Your answer must consist of exactly the lines below, starting with the line with "- Or use a local" and going on through the line with "- **CSS3**: Advanced", and nothing else.

Data listing START

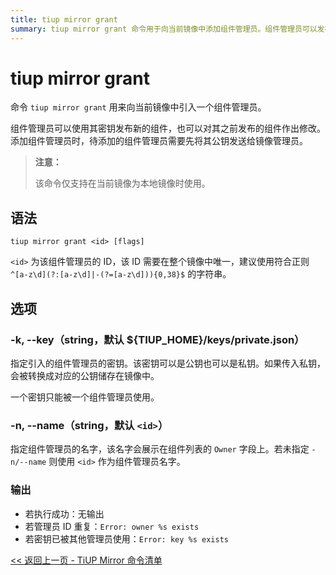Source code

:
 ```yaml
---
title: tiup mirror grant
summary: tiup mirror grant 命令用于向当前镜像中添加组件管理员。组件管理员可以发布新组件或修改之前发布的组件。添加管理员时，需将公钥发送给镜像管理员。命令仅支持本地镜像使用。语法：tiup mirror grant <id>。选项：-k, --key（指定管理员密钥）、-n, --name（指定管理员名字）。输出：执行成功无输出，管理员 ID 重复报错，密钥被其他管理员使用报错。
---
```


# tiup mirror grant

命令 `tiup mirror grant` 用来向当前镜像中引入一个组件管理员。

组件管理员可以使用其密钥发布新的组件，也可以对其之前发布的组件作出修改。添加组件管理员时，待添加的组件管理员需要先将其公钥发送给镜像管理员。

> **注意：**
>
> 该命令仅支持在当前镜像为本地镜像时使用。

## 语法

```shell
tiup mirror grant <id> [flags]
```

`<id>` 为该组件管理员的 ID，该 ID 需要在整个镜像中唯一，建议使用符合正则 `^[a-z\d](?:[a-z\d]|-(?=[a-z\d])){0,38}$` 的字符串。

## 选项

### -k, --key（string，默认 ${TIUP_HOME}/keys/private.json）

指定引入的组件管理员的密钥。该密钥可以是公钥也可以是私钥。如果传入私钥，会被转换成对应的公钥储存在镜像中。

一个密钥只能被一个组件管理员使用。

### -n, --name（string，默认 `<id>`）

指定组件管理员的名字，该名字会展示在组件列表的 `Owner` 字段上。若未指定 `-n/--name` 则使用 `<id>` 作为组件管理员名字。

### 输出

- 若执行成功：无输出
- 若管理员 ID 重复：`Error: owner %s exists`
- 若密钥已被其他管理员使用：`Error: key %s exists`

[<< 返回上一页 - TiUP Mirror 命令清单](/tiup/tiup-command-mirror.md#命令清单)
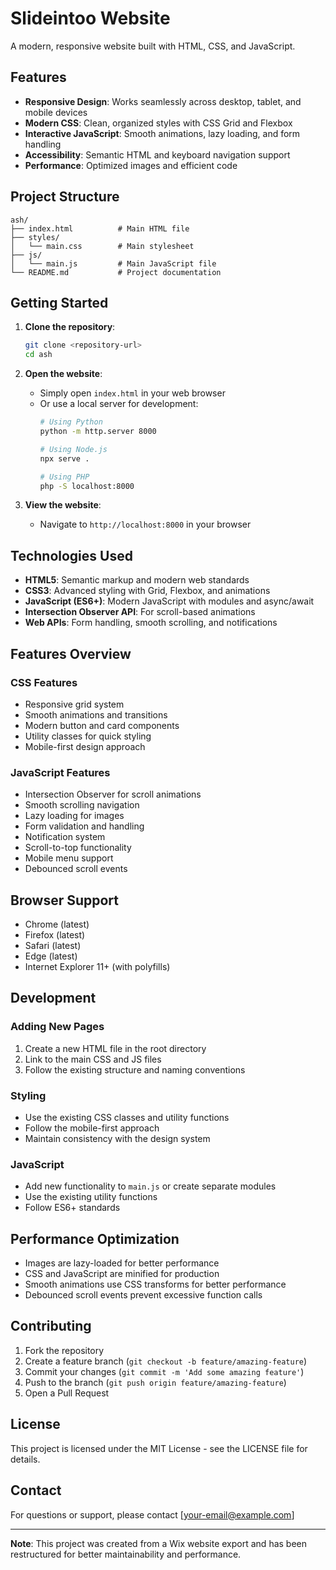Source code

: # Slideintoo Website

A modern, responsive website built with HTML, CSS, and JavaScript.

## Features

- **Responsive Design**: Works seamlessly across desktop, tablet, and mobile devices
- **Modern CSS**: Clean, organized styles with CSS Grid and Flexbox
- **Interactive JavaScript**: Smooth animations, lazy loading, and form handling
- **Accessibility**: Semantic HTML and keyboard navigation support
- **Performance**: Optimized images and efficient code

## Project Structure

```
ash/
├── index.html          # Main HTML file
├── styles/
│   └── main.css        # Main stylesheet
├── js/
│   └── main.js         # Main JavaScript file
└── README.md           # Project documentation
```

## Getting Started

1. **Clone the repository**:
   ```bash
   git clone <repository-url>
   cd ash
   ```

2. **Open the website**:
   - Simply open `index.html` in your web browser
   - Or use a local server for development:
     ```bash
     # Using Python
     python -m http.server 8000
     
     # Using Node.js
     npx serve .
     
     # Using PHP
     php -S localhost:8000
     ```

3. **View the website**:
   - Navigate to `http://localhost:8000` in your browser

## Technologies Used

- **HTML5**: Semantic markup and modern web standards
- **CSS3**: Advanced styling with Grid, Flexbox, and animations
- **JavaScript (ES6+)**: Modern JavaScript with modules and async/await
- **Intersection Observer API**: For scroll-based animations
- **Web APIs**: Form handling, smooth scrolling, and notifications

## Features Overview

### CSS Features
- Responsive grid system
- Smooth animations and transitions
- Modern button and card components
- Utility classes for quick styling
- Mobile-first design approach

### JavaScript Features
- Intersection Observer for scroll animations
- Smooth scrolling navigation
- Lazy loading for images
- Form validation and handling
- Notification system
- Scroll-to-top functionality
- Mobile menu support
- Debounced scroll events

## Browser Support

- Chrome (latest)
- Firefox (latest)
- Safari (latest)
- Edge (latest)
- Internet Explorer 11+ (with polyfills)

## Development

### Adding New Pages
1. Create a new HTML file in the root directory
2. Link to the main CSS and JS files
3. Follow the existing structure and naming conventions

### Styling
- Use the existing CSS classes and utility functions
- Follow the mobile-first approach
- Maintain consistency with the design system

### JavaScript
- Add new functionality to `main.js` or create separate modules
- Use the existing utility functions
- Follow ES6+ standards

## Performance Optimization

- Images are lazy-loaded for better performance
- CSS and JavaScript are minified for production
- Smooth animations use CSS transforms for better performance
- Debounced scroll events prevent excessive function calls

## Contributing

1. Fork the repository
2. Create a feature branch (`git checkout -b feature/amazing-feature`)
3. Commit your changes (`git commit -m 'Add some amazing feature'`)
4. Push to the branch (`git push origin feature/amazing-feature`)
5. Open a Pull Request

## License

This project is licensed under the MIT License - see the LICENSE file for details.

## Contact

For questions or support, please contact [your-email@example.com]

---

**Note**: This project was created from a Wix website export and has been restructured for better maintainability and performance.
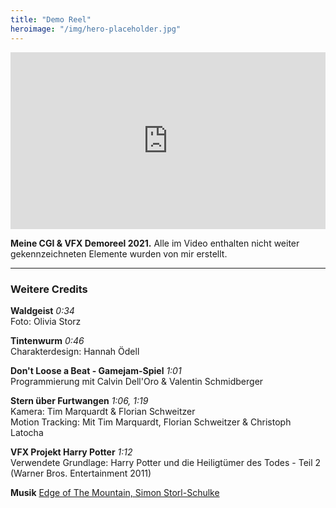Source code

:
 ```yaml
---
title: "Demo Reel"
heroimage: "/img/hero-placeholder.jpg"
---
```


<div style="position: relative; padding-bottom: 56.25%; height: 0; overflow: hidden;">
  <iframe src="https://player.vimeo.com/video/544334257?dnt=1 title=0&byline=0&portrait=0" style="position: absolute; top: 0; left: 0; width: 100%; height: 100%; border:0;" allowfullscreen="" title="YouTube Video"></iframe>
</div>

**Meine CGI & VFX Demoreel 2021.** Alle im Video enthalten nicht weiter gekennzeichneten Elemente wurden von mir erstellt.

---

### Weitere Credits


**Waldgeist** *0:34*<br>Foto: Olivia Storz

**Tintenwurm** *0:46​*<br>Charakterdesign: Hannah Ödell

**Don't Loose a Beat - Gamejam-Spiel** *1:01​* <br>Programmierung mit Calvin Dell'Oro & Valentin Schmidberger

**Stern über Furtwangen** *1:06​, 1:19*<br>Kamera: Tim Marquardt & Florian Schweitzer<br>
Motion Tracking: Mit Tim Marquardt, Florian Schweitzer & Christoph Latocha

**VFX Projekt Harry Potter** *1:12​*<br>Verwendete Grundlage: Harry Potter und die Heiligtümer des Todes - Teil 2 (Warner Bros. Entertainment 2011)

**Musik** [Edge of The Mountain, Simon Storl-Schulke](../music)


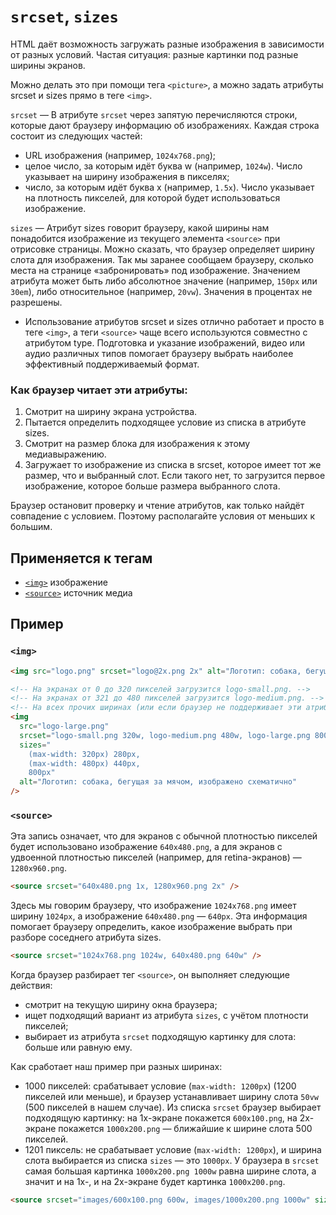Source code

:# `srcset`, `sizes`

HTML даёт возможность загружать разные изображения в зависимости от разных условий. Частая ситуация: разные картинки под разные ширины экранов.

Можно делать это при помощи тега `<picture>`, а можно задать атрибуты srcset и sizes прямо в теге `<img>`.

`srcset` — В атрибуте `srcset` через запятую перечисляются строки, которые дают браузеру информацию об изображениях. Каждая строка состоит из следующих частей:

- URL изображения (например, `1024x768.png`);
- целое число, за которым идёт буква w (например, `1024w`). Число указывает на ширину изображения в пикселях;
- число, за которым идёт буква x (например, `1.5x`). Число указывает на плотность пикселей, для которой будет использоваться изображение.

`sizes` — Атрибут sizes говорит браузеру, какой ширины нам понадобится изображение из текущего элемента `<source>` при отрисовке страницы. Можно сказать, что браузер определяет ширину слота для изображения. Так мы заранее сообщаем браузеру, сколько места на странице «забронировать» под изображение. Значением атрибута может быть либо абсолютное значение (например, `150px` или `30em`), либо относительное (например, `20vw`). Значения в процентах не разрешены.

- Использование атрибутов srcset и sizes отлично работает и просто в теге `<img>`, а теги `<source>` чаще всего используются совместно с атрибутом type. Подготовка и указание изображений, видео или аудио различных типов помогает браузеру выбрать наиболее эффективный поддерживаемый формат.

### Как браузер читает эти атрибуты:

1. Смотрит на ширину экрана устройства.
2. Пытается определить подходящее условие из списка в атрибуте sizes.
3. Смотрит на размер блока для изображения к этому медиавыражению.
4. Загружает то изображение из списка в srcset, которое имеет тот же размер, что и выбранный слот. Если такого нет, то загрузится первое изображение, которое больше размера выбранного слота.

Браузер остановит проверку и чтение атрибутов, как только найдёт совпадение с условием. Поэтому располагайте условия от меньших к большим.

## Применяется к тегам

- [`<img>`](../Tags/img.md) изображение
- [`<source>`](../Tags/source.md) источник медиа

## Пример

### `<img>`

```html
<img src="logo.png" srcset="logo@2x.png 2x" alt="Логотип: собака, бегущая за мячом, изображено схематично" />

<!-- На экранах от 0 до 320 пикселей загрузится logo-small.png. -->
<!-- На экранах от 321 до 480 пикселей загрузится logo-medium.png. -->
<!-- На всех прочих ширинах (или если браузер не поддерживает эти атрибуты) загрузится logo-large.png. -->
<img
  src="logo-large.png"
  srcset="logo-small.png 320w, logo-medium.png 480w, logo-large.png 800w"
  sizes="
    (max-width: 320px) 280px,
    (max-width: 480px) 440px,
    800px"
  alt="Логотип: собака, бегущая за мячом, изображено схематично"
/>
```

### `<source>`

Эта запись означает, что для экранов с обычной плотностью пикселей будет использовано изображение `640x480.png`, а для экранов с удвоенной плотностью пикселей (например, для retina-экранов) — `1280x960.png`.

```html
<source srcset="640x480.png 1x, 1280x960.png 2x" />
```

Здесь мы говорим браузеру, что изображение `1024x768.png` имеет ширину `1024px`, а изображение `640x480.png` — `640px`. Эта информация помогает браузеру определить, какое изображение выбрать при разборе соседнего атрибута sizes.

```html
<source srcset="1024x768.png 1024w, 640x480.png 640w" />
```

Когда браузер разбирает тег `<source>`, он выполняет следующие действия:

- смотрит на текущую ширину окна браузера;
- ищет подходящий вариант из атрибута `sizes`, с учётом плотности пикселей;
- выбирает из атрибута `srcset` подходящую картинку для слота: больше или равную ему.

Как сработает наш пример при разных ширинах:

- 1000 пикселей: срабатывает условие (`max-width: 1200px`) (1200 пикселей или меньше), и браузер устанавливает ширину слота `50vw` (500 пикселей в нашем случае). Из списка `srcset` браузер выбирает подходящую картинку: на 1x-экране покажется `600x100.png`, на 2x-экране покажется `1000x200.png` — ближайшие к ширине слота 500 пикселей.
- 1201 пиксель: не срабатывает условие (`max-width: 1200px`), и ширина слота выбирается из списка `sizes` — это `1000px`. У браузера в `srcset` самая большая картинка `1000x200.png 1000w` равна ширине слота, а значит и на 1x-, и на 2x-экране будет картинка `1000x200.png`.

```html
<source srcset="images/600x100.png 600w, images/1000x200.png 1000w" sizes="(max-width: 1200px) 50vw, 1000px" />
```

Data listing END

[Answer space]
   - Or use a local server for development:
     ```bash
     # Using Python
     python -m http.server 8000
     
     # Using Node.js
     npx serve .
     
     # Using PHP
     php -S localhost:8000
     ```

3. **View the website**:
   - Navigate to `http://localhost:8000` in your browser

## Technologies Used

- **HTML5**: Semantic markup and modern web standards
- **CSS3**: Advanced styling with Grid, Flexbox, and animations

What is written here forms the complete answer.